I met her when she was 25, and we dated nearly four years until finally breaking up just a couple months before she turned 30. I know I’ve sounded pretty negative in this answer, but in the first couple years the relationship was so good that I thought she was marriage material, but her insecurity and negativity became such a problem later on that despite my attempts to be supportive and make it work, we eventually had to part ways. I really thought we were meant to be together so I probably let things go on for much longer than was wise, in retrospect. At one point, I thought maybe we could make it work as a joint venture, with her doing the modeling and speaking and industry relationships, and I would handle the finance and “business” pieces, but her negativity and insecurity about everything had totally poisoned things between us so much by then that I just couldn’t handle it anymore.

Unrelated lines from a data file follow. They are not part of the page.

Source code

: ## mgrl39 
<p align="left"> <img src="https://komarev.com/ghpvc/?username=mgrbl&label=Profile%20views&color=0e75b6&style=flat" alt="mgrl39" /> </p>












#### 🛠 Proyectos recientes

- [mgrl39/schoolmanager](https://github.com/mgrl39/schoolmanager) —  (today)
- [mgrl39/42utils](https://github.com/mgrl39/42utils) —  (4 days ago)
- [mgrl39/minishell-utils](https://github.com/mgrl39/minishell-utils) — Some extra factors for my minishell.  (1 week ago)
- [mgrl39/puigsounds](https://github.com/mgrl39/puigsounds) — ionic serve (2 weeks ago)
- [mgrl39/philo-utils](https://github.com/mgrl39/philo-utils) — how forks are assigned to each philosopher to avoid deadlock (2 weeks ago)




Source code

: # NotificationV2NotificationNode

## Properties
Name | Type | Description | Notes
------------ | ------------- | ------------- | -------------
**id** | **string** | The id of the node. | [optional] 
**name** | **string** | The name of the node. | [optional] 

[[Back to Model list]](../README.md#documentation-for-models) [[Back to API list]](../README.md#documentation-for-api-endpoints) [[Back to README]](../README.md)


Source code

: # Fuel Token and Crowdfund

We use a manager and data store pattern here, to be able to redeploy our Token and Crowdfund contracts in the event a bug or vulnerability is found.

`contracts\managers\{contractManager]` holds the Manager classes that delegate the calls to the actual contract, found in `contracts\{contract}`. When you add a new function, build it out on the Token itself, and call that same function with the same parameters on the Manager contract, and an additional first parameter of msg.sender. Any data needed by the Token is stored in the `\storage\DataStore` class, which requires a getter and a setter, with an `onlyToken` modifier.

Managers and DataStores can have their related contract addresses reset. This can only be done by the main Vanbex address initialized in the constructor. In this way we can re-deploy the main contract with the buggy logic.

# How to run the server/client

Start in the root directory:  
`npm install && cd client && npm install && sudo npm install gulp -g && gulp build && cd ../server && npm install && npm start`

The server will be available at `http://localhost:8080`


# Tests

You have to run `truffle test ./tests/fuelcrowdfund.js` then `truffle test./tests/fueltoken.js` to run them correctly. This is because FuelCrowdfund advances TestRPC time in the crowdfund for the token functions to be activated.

One funny postscript is that my mom perhaps recognized this before I did, and (to my chagrin at the time) tried to set me up with various hometown girls when I would visit for holidays. Finally, I met someone when I was home for Christmas when my mom, before I could stop her, introduced me as “my son, who is dating the supermodel” to a girl I’d been friends with in high school, which of course got her to talk to me. She now says she was impressed not because I was dating a supermodel, but because I was helping her with her finances and “good with business,” and now she is my fiancee.